§ Supplied data:
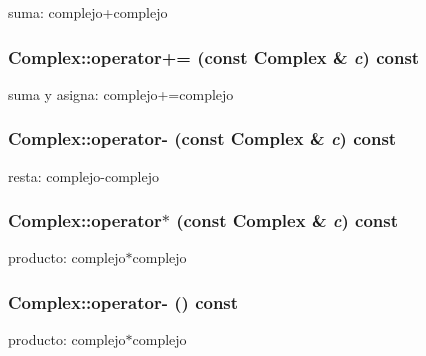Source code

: suma: complejo+complejo 

\hypertarget{classComplex_f4fd1eb88e00915f3f3d51d1d3eeeb0b}{
\subsubsection{ Complex::operator+= (const {\bf Complex} \& {\em c}) const}}
\label{classComplex_f4fd1eb88e00915f3f3d51d1d3eeeb0b}


suma y asigna: complejo+=complejo 

\hypertarget{classComplex_9db6e1faaf7164c809d3567085b5c89f}{
\subsubsection{ Complex::operator- (const {\bf Complex} \& {\em c}) const}}
\label{classComplex_9db6e1faaf7164c809d3567085b5c89f}


resta: complejo-complejo 

\hypertarget{classComplex_86f4398baa4ea8b9b52c39ad66f0a763}{
\subsubsection{ Complex::operator$\ast$ (const {\bf Complex} \& {\em c}) const}}
\label{classComplex_86f4398baa4ea8b9b52c39ad66f0a763}


producto: complejo$\ast$complejo 

\hypertarget{classComplex_9a4a427e85873a2c7ffb2f0dd80e48bc}{
\subsubsection{ Complex::operator- () const}}
\label{classComplex_9a4a427e85873a2c7ffb2f0dd80e48bc}


producto: complejo$\ast$complejo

§ About this exercise: Give the material again exactly as it is, but keep the pictures out.

§ Result:
Source code

: suma: complejo+complejo 

\hypertarget{classComplex_f4fd1eb88e00915f3f3d51d1d3eeeb0b}{
\subsubsection{ Complex::operator+= (const {\bf Complex} \& {\em c}) const}}
\label{classComplex_f4fd1eb88e00915f3f3d51d1d3eeeb0b}


suma y asigna: complejo+=complejo 

\hypertarget{classComplex_9db6e1faaf7164c809d3567085b5c89f}{
\subsubsection{ Complex::operator- (const {\bf Complex} \& {\em c}) const}}
\label{classComplex_9db6e1faaf7164c809d3567085b5c89f}


resta: complejo-complejo 

\hypertarget{classComplex_86f4398baa4ea8b9b52c39ad66f0a763}{
\subsubsection{ Complex::operator$\ast$ (const {\bf Complex} \& {\em c}) const}}
\label{classComplex_86f4398baa4ea8b9b52c39ad66f0a763}


producto: complejo$\ast$complejo 

\hypertarget{classComplex_9a4a427e85873a2c7ffb2f0dd80e48bc}{
\subsubsection{ Complex::operator- () const}}
\label{classComplex_9a4a427e85873a2c7ffb2f0dd80e48bc}


producto: complejo$\ast$complejo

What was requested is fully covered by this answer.